WHAT YOU SHOULD DO: Go through the entries below and copy each line containing the word "两种方法的选择".

Data entries:
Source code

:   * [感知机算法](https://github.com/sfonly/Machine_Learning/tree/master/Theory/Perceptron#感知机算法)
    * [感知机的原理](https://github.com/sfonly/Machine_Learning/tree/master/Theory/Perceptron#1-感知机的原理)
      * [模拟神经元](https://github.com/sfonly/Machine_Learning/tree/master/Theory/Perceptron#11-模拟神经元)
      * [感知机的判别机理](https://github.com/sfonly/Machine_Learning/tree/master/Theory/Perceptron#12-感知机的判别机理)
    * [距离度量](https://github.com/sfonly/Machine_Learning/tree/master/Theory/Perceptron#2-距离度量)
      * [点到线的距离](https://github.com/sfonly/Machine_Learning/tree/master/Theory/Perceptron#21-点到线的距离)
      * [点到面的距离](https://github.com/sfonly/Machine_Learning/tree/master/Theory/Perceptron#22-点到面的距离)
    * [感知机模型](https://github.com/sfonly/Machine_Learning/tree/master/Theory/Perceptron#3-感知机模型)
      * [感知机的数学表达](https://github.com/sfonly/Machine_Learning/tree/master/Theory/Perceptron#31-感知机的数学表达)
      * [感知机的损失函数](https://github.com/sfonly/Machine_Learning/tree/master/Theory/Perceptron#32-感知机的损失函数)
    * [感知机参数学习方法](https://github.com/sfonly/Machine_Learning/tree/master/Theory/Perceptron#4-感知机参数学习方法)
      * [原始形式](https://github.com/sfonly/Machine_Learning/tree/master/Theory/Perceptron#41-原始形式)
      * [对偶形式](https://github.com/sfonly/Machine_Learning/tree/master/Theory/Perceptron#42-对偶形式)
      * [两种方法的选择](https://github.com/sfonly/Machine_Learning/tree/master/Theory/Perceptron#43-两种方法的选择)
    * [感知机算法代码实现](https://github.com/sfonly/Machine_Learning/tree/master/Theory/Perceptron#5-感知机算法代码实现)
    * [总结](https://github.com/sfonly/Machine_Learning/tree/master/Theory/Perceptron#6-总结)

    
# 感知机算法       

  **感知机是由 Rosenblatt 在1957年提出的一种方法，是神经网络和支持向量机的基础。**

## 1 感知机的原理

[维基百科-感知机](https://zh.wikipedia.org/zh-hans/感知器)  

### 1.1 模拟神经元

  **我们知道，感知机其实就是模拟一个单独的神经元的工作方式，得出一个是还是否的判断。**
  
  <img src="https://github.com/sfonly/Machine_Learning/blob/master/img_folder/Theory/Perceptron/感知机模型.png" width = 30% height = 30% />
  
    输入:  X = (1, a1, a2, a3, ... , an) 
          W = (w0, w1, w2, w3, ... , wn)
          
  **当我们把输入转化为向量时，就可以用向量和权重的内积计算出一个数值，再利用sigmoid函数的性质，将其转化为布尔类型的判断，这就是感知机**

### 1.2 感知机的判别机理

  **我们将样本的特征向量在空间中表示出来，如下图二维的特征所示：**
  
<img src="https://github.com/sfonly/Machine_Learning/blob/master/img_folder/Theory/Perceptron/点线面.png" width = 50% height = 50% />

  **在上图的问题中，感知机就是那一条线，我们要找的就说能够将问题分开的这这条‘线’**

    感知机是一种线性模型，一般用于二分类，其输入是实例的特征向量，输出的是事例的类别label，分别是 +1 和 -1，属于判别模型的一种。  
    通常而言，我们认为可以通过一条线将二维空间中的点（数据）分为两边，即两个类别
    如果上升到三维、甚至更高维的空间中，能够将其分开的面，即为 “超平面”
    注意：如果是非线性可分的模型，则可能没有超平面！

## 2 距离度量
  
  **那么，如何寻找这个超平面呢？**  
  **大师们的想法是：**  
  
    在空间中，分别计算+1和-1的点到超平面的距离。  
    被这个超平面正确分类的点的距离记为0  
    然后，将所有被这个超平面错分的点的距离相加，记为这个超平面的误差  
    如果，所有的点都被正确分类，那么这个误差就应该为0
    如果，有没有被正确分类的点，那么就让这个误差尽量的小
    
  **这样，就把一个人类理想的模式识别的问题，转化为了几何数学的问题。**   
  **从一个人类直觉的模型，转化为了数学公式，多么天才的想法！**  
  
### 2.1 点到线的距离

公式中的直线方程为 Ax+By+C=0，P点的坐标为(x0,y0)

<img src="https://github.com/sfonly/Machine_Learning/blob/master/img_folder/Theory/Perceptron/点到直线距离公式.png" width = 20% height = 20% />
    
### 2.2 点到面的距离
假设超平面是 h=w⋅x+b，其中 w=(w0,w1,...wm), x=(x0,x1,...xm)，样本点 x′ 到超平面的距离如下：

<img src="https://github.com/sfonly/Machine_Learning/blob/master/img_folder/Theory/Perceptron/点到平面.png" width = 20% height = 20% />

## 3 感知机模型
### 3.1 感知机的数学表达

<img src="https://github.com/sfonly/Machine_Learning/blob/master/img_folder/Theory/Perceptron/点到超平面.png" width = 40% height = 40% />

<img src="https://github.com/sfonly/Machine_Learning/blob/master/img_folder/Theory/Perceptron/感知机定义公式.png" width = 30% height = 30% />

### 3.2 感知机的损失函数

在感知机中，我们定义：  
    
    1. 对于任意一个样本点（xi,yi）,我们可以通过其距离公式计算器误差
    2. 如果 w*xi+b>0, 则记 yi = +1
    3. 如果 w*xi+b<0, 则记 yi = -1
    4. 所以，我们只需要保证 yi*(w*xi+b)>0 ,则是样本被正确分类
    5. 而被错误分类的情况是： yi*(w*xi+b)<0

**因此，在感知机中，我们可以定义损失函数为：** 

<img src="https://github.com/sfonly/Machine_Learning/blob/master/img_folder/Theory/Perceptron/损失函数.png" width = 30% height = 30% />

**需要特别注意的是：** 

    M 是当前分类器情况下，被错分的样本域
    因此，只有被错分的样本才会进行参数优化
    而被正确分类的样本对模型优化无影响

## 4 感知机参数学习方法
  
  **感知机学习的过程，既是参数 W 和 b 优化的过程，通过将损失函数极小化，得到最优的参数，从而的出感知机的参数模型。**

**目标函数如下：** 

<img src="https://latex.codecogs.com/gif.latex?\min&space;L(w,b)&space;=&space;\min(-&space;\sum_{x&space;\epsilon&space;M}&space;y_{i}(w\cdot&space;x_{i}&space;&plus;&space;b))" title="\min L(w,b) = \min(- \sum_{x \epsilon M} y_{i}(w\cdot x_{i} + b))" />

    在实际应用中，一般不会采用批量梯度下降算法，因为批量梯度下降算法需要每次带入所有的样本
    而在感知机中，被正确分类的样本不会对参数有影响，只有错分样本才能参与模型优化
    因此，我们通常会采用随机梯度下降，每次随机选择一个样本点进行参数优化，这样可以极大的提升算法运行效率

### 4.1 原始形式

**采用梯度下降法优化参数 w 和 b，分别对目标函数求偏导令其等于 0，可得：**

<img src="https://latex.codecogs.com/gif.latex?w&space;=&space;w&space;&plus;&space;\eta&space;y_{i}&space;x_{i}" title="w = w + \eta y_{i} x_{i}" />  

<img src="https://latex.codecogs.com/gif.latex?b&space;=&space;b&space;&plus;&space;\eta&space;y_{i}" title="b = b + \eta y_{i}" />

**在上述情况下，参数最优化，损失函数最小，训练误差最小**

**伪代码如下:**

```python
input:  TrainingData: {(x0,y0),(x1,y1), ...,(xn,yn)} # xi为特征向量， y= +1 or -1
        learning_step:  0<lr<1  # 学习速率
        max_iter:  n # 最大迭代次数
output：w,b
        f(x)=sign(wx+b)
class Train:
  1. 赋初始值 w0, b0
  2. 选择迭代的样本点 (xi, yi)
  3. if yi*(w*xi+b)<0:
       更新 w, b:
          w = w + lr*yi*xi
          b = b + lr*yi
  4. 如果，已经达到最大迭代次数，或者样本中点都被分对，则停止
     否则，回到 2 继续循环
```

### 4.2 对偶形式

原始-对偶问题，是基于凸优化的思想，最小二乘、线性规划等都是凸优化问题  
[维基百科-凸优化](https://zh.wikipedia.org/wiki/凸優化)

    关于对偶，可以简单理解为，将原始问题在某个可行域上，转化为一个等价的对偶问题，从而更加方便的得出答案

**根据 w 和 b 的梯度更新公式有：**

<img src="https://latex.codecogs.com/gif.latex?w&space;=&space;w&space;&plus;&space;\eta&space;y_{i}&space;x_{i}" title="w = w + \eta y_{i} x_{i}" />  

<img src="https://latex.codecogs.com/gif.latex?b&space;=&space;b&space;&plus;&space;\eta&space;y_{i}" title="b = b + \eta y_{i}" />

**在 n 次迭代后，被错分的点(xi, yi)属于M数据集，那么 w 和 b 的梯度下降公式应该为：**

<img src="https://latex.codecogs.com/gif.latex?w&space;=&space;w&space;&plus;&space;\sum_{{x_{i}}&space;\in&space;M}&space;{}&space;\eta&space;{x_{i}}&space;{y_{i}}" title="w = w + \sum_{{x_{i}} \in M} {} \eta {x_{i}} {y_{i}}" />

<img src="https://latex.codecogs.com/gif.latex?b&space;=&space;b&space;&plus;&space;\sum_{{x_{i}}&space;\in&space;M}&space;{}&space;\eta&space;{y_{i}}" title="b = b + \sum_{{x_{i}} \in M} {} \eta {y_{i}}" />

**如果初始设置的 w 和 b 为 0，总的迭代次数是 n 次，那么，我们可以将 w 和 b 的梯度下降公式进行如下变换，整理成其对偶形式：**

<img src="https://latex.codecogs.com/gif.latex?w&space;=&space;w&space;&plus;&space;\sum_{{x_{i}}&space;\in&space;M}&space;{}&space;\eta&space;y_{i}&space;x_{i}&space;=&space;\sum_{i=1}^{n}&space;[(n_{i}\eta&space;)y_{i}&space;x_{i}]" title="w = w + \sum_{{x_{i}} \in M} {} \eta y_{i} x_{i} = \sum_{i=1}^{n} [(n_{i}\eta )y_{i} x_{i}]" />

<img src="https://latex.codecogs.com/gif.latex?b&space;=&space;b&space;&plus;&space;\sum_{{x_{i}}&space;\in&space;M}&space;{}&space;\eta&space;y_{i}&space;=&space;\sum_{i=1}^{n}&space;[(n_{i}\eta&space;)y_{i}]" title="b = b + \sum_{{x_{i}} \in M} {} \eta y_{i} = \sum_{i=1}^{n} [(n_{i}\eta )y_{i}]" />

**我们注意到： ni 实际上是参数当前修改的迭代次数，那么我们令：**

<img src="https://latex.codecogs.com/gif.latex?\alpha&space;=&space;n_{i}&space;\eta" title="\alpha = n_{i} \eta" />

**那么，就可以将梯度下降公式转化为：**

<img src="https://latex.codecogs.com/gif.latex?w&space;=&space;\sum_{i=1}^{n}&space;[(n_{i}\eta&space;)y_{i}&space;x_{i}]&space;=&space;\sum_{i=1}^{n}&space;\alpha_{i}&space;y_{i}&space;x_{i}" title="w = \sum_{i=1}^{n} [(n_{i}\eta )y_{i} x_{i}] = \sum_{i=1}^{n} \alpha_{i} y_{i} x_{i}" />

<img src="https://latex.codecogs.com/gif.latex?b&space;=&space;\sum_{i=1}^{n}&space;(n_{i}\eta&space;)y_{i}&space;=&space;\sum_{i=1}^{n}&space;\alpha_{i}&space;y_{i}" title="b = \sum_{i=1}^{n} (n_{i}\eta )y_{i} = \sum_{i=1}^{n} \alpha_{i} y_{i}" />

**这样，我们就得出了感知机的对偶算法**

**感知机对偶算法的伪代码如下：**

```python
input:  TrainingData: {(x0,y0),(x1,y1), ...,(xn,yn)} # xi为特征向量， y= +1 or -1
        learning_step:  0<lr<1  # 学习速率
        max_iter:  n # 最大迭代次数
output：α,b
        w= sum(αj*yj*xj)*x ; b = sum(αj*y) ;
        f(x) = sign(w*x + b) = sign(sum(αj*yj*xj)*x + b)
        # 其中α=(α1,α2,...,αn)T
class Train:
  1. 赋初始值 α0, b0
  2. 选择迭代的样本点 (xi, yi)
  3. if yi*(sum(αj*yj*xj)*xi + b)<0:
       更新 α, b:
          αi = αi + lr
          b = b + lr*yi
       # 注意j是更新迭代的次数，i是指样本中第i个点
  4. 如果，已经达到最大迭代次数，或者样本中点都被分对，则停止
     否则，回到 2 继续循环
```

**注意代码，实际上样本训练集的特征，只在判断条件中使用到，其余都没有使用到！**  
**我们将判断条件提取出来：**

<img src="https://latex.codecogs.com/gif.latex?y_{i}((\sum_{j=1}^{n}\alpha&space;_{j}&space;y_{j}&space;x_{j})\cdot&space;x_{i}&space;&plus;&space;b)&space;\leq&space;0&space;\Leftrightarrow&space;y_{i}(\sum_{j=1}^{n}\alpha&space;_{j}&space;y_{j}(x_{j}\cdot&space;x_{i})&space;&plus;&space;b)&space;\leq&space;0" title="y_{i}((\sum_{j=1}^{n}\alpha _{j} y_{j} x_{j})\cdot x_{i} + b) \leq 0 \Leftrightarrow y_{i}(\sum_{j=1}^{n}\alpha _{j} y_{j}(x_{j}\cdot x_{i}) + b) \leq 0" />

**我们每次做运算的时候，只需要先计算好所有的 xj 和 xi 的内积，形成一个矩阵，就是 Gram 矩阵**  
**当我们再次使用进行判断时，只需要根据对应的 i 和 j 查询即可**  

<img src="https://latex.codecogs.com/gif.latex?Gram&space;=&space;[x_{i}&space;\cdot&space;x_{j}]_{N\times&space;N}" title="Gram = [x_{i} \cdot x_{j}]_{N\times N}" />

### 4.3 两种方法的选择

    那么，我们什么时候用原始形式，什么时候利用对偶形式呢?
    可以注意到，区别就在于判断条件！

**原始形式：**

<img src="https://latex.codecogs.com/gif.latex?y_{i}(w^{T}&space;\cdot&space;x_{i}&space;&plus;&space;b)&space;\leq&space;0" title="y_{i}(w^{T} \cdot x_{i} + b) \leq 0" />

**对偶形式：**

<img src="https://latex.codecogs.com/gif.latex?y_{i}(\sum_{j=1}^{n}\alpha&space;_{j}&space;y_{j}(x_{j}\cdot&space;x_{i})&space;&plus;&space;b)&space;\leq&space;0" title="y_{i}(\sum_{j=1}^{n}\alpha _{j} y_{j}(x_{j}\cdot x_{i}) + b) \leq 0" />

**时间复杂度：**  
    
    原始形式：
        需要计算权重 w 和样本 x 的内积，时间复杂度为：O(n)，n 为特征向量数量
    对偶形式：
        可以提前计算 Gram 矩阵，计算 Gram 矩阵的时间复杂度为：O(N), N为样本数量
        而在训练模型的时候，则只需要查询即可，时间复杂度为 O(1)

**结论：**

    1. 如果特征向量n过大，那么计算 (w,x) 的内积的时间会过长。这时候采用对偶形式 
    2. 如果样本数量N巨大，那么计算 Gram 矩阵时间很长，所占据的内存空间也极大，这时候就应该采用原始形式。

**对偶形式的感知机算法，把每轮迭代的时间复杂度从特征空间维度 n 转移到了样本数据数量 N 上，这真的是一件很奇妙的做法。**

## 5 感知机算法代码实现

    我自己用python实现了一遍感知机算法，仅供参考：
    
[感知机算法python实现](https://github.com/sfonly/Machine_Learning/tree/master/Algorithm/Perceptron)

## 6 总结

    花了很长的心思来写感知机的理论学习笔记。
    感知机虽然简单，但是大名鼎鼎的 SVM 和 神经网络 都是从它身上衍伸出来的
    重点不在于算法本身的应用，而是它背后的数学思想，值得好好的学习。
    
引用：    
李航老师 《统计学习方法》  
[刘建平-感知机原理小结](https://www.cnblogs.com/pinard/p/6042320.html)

REPLY:
      * [两种方法的选择](https://github.com/sfonly/Machine_Learning/tree/master/Theory/Perceptron#43-两种方法的选择)
### 4.3 两种方法的选择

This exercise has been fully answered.